The mitogen-activated protein kinase (MAPK) pathway is a series of cytoplasmic phosphorylation events triggered by the binding of mitogens, growth factors, and cytokines to their receptors.


  • MAPK signaling effects on ARTD family members*

ERK signaling positively regulates both the expression and activity of PARP1. When MEK, the kinase upstream of ERK in the MAPK cascade, was inhibited in conditioned medium-stimulated endothelial cells, it decreased PARP1 expression. On the other hand, overexpressing p-ERK2 in neurons led to an increase in PARP1 activity.


ERK signaling also influences Tankyrase 1 activity. In 3T3-L1 fibroblasts and adipocytes stimulated by insulin, PDGF, and EGF, ERK phosphorylates Tankyrase 1.

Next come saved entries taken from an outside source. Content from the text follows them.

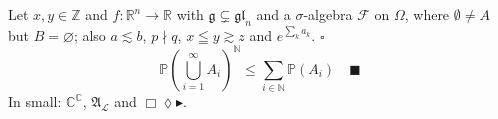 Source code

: \documentclass[11pt]{article}
\begin{document}
Let $x,y\in\mathbb{Z}$ and $f\colon\mathbb{R}^n\to\mathbb{R}$ with $\mathfrak{g}\subsetneq\mathfrak{gl}_n$ and a
$\sigma$-algebra $\mathscr{F}$ on $\Omega$, where $\emptyset\neq A$ but $B=\varnothing$; also $a\lesssim b$, $p\nmid q$,
$x\leqq y\gtrsim z$ and $e^{\sum_{k} a_k}$. \hfill $\square$
\[ \mathbb{P}\left(\bigcup_{i=1}^{\infty} A_i\right)^{\mathbb{N}} \leqslant \sum_{i\in\mathbb{N}} \mathbb{P}(A_i) \quad \blacksquare \]
{\small In small: $\mathbb{C}^{\mathbb{C}}$, $\mathfrak{A}_{\mathscr{L}}$ and $\Box\lozenge\blacktriangleright$.}
\end{document}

JNK1 has been suggested as a positive regulator of PARP1 activation during H2O2-induced cell death in mouse embryonic fibroblasts (MEFs). In the context of multiple myeloma, JNK2 enhances PARP14 protein levels through an unknown mechanism.


  • Positive regulation*

MAPK signaling is positively regulated by PARP1 and Tankyrase 1/2. Under normal conditions, phosphorylation of ERK1/2 (p-ERK1/2) by MEK1/2 (MAPKK) induces conformational changes that activate ERK1/2, leading to the phosphorylation of downstream targets that promote cell growth, survival, and migration.


Perfusing rat hearts with a cytostatic agent increased cardiotoxicity and phosphorylation of ERK, JNK, and p38. Inhibition of PARP1-dependent ADP-ribosylation with BGP-15 significantly reduces MAPK phosphorylation.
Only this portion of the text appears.